21 Day Ebola Quarantine: Could It Be The Wrong Number?

21 Day Ebola Quarantine - The period of incubation is supposedly 21 days, as the CDC is taking into consideration. But a new study shows that this number of days might not particularly be the right one.

On Oct. 14, a new study was published in PLOS, written by Charles N. Haas and a research is conducted to prove if the 21 days of isolation that many people are employing is indeed the correct number.

With Ebola, things have been spiraling out of control, basically. In Ohio and Texas, schools have been shutting down to prevent children being exposed or in contact with other students that could have fled in airplanes with someone infected.

"And two children who were on the same Frontier flight have been asked to stay home from school for 21 days and monitor their temperatures," The Washington Post has noted.

A second nurse, Amber Joy Vinson who was in the care of Thomas Eric Duncan, was diagnosed with Ebola virus and she was on commercial flights from Dallas to Cleveland and then back to Dallas once again.

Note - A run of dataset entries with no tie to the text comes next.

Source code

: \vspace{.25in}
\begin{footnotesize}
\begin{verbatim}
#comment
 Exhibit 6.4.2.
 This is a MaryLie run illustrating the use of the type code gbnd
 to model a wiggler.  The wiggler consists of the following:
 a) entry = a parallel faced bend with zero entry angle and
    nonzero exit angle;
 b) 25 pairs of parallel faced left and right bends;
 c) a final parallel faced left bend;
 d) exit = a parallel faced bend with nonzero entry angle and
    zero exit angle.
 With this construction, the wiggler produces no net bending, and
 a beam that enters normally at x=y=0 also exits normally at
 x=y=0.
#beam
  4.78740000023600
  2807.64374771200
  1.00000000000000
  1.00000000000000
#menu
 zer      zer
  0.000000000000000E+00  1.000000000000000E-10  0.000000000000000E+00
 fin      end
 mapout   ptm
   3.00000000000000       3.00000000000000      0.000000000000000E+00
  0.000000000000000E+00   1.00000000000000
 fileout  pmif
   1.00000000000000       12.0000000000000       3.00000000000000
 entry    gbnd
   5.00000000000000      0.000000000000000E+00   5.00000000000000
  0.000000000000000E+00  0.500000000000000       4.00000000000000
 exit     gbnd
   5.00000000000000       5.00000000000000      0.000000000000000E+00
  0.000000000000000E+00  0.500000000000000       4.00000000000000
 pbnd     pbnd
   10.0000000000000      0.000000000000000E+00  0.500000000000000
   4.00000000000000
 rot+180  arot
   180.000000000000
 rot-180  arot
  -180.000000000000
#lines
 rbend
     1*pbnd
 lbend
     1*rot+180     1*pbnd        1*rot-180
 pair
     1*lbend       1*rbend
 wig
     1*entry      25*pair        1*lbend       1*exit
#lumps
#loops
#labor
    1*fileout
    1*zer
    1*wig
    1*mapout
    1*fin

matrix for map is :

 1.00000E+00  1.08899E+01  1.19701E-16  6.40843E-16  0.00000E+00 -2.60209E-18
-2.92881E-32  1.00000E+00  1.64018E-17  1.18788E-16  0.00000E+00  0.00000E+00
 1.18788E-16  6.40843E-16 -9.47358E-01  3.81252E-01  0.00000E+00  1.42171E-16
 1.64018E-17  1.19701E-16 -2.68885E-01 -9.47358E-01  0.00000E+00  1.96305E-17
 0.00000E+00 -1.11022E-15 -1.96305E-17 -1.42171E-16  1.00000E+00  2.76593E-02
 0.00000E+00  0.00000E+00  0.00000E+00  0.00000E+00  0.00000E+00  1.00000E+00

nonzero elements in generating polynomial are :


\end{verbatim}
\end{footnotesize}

Once she got back, she was diagnosed with Ebola and put in quarantine. After that, the people who traveled with her in the flights got scared and so, they started taking precautions like the one of the children who flew with her.

The schools took that into consideration and closed the schools. But the question is, with so many people taking so many extraordinary precautions, are the 21 days in isolation a wise decision?

"From 0.1 to 12% of the time, an individual case will have a greater incubation time than 21 days," was one of the conclusions and perhaps the most alarming one that Haas reached in the study.

To analyze the 21 day Ebola quarantine, Haas takes into consideration the Ebola outbreaks in Zaire (1976) and Uganda (2000). Also, the first nine months of this current outbreak, the Huffington Post noted.